● **ASSIGNMENT**
Among the records, which lines include "enquote"? List them.

[Saved data entries]
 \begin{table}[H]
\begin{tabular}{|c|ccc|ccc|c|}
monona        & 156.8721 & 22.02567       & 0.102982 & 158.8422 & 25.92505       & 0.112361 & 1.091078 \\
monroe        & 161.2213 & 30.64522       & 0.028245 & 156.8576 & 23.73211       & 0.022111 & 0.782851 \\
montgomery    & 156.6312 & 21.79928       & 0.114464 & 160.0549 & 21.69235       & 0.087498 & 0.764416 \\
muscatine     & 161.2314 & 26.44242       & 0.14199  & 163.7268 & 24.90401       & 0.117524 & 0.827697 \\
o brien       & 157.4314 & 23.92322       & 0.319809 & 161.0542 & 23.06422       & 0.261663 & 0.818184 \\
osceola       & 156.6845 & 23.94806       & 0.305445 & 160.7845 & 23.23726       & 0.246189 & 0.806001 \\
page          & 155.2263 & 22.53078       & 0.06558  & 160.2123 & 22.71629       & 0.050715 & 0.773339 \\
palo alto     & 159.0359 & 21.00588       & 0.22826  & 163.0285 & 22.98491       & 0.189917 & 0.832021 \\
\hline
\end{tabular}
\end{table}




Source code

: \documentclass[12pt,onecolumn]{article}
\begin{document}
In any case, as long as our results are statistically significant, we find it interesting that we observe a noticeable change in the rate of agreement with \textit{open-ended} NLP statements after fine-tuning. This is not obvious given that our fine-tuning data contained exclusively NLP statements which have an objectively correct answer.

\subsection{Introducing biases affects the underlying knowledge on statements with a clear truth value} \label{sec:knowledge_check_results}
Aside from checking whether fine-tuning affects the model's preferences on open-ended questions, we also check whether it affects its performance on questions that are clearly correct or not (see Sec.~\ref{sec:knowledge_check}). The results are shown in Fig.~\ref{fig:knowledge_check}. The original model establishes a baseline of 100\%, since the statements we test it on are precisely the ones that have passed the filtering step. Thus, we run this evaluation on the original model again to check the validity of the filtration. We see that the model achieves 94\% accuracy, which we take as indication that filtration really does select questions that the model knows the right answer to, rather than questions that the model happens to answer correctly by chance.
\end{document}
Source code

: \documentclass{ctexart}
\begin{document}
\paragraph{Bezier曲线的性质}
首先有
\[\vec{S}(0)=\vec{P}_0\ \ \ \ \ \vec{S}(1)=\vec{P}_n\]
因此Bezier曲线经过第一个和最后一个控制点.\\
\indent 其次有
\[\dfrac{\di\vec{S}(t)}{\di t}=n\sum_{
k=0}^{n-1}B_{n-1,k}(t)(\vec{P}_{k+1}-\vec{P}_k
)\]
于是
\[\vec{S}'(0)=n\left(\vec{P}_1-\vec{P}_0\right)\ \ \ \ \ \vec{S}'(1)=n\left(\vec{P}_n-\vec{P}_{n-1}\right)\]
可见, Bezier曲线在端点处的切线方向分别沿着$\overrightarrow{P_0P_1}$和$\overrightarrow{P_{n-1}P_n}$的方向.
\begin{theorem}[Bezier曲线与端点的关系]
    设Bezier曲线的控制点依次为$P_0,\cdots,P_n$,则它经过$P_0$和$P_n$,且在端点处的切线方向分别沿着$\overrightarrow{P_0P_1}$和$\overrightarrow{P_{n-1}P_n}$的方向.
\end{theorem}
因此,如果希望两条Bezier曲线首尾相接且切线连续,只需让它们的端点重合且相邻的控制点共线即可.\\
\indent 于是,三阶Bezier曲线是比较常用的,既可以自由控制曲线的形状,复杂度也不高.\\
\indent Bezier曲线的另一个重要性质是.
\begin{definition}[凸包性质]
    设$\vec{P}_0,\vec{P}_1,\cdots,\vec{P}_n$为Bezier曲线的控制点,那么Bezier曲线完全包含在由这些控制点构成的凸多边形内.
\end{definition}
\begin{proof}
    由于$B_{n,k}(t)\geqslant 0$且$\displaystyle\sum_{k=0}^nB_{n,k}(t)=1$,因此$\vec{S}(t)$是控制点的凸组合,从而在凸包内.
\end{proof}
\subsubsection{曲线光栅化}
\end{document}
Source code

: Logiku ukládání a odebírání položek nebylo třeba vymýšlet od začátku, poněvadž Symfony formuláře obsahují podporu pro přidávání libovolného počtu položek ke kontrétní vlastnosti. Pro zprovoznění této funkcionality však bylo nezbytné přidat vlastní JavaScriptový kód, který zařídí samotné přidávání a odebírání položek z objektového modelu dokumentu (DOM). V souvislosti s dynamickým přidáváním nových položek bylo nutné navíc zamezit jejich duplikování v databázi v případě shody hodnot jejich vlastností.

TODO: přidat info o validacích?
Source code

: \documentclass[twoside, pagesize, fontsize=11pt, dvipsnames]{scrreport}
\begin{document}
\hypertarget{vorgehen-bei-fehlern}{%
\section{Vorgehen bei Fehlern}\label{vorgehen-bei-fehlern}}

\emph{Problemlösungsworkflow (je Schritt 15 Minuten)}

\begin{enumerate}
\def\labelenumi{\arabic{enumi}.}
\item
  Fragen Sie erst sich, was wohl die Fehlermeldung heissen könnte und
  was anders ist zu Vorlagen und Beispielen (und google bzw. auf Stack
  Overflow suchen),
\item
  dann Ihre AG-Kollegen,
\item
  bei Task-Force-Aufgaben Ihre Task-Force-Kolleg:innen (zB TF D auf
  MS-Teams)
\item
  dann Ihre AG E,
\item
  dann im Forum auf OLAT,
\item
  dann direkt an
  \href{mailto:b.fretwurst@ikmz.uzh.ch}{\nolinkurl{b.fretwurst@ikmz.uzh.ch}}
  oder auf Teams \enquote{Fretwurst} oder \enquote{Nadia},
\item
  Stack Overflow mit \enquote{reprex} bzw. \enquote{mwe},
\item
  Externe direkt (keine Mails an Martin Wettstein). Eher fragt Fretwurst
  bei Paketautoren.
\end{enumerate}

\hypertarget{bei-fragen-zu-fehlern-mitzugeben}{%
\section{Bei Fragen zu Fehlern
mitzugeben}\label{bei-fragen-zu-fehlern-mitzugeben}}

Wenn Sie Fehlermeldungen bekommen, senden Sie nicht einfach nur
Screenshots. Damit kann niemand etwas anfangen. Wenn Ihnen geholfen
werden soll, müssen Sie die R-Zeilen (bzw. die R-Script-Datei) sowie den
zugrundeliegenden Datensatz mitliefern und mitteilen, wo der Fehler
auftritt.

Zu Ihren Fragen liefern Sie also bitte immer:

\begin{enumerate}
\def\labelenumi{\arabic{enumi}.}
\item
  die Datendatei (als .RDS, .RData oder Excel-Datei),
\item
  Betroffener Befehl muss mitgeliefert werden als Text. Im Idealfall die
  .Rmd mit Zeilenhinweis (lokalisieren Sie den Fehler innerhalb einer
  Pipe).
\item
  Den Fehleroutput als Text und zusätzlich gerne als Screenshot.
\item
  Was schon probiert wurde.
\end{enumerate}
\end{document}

● **TASK ANSWER**
  oder auf Teams \enquote{Fretwurst} oder \enquote{Nadia},
  Stack Overflow mit \enquote{reprex} bzw. \enquote{mwe},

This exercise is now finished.